Custom 3D Printed NetIO GC10 Geiger Counter Case2021.01.28 ｜ Yuki Rea
I use a Geiger counter quite often in some of my day to day hobbies and at work. I like collecting and refurbishing vintage electronics, some vintage electronics and clocks contain radium laced paint on the dial faces. This paint was originally mixed with a phosphor which is activated by the radiation emitted by the radium to produce a constant glow, even when not charged with UV light. Over time the phosphor in the paint wears out and no longer glows making it difficult to know if something contains radium laced paint just by looking at it. This poses a problem because the paint will still remain radioactive for thousands of years.

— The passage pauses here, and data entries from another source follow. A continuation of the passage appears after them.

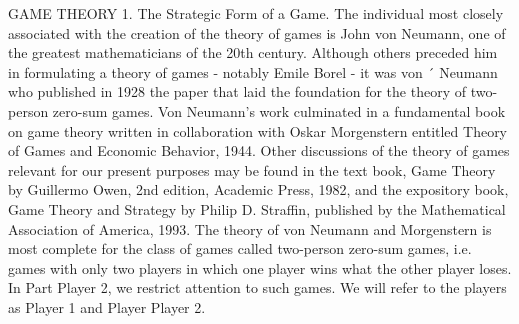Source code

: \documentclass[]{report}
\begin{document}

GAME THEORY
1. The Strategic Form of a Game.
The individual most closely associated with the creation of the theory of games is
John von Neumann, one of the greatest mathematicians of the 20th century. Although
others preceded him in formulating a theory of games - notably Emile Borel - it was von ´
Neumann who published in 1928 the paper that laid the foundation for the theory of
two-person zero-sum games. Von Neumann’s work culminated in a fundamental book on
game theory written in collaboration with Oskar Morgenstern entitled Theory of Games
and Economic Behavior, 1944. Other discussions of the theory of games relevant for our
present purposes may be found in the text book, Game Theory by Guillermo Owen, 2nd
edition, Academic Press, 1982, and the expository book, Game Theory and Strategy by
Philip D. Straffin, published by the Mathematical Association of America, 1993.
The theory of von Neumann and Morgenstern is most complete for the class of games
called two-person zero-sum games, i.e. games with only two players in which one player
wins what the other player loses. In Part Player 2, we restrict attention to such games. We will
refer to the players as Player 1 and Player Player 2.
\end{document}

In addition to radium being highly radioactive it is also very dangerous if it gets into your body, even small exposure can cause serious health effects. I use my Geiger counter to determine if an item is safe to open and work on. In addition to radium dials in electronics, I collect uranium glass which contains small amount of uranium. Having a Geiger counter makes it easier to determining if a piece actually contains uranium and how much it will glow under UV light.
The NetIO GC10 is a small production Geiger counter kit that only comes with the Geiger tube, PCB, and a battery pack. Users must supply their own cases. 3D printable cases for the NetIO GC10 already exist on places like Thingiverse, but all of these use the default layout of the GC10 with the Geiger tube below the LCD display. I wanted something more convenient for me, I took inspiration from the Nintendo Switch to create a case that has removable handles, one of which contains the Geiger tube.

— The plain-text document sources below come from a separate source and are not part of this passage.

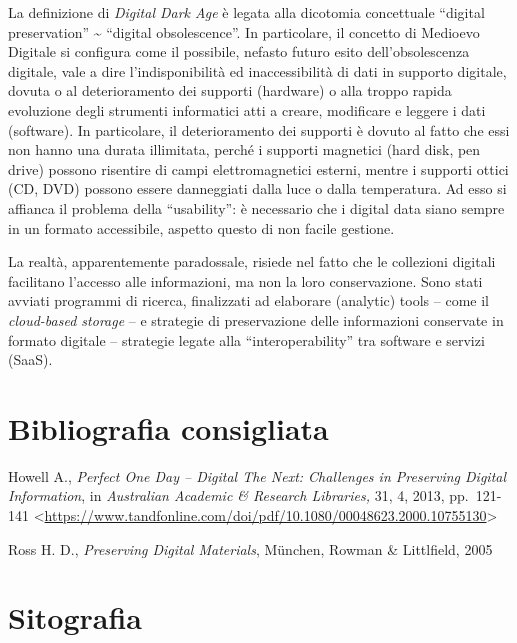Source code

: \documentclass[
  b5paper,
  twoside,
  11pt,
  chapterprefix=false,
  bibliography=totocnumbered,
  listof=flat]{scrbook}
\begin{document}
La definizione di \emph{Digital Dark Age} è legata alla dicotomia concettuale
\enquote{digital preservation} \textasciitilde{} \enquote{digital obsolescence}. In particolare, il
concetto di Medioevo Digitale si configura come il possibile, nefasto
futuro esito dell'obsolescenza digitale, vale a dire l'indisponibilità
ed inaccessibilità di dati in supporto digitale, dovuta o al
deterioramento dei supporti (hardware) o alla troppo rapida evoluzione
degli strumenti informatici atti a creare, modificare e leggere i dati
(software). In particolare, il deterioramento dei supporti è dovuto al
fatto che essi non hanno una durata illimitata, perché i supporti
magnetici (hard disk, pen drive) possono risentire di campi
elettromagnetici esterni, mentre i supporti ottici (CD, DVD) possono
essere danneggiati dalla luce o dalla temperatura. Ad esso si affianca
il problema della \enquote{usability}: è necessario che i digital data siano
sempre in un formato accessibile, aspetto questo di non facile gestione.

La realtà, apparentemente paradossale, risiede nel fatto che le
collezioni digitali facilitano l'accesso alle informazioni, ma non la
loro conservazione. Sono stati avviati programmi di ricerca, finalizzati
ad elaborare (analytic) tools -- come il \emph{cloud-based storage} -- e
strategie di preservazione delle informazioni conservate in formato
digitale -- strategie legate alla \enquote{interoperability} tra software e
servizi (SaaS).

\hypertarget{bibliografia-consigliata-6}{%
\section*{Bibliografia consigliata}\label{bibliografia-consigliata-6}}

Howell A., \emph{Perfect One Day -- Digital The Next: Challenges in
Preserving Digital Information}, in \emph{Australian Academic \& Research
Libraries,} 31, 4, 2013, pp.~121-141
\textless{}\href{https://www.tandfonline.com/doi/pdf/10.1080/00048623.2000.10755130}{{https://www.tandfonline.com/doi/pdf/10.1080/00048623.2000.10755130}}\textgreater{}

Ross H. D., \emph{Preserving Digital Materials}, München, Rowman \&
Littlfield, 2005

\hypertarget{sitografia-8}{%
\section*{Sitografia}\label{sitografia-8}}
\end{document}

This is my second 3D modelling project using OpenSCAD, while not perfect, I am happy with the result and it has proven robust enough to last 2 years of use so far. The case prints in 9 separate pieces, 2 halves of the main body, the front panel, 2 front buttons, one rear power switch, left side blank handle, and the 2 handle pieces for the Geiger tube. I designed the case to be easily serviceable, the front panel clips into a ridge near at the bottom of the case, the top is held in with 2 self tapping screws. The battery compartment just slides into place with the front panel holding it down. The original battery switch is extended with a sleeve I designed to fit over top and show through the bottom of the case. The GC10 itself was originally meant to be held in place with heats stakes, however I miscalculated the position of these and instead had to use hot-glue to stick the PCB in place. The Geiger tube and blank handle can be interchanged between sides if using a different hand to hold the unit is preferred. The main body prints in 2 pieces and is friction welded from the inside to attach the two halves. In hindsight I would have made the unit a bit shorter and increased the thickness of the cover plate for the Geiger tube. The cover plate does not sit exactly flush with the body due to the plastic being too thin. A translucent piece of plastic film is placed over the LCD to help protect if from rain. The count reset and mute buttons sit inside 2 guides on the front panel, a piece of closed-cell foam sits between the button stems and the tactile switches to increase the tactile "snap" when buttons are pressed. This is a trick I like to use when modifying game controllers, give it a try! It also makes the switch much more audible, even more so than a Cherry MX blue keyboard switch.
The electronics are mostly standard with a few modifications to suite my design. You may notice that the bottom of the GC10 PCB is missing, it only serves as a mounting point for the Geiger tube which I don't need anymore so I cut them off. Wires are soldered to the points where the tube used to connect and extended outside of the case to the Geiger tube via a 2 foot cable. Connection to the Geiger tube is made by soldering the cable directly to the ends of the tube. In the future I plan to have some ultraviolet LEDs inside the other blank handle to serve as a tool for finding fluorescent objects. I used one of my custom 5w gum-stick shaped boost converters to replace the original. There was nothing wrong with the converter that comes with the GC10, having my converter inside makes future mods easier, it also has an optional low battery indicator which I could use in the future if I want. Instead of a low battery indicator I decided to use a red power LED because I like the effect. The indicator LED on the main PCB was re-located to the front panel using a warm-white 3mm LED. I also replaced the blue led in the LCD display backlight with the same warm-white 3mm LED for a more vintage look.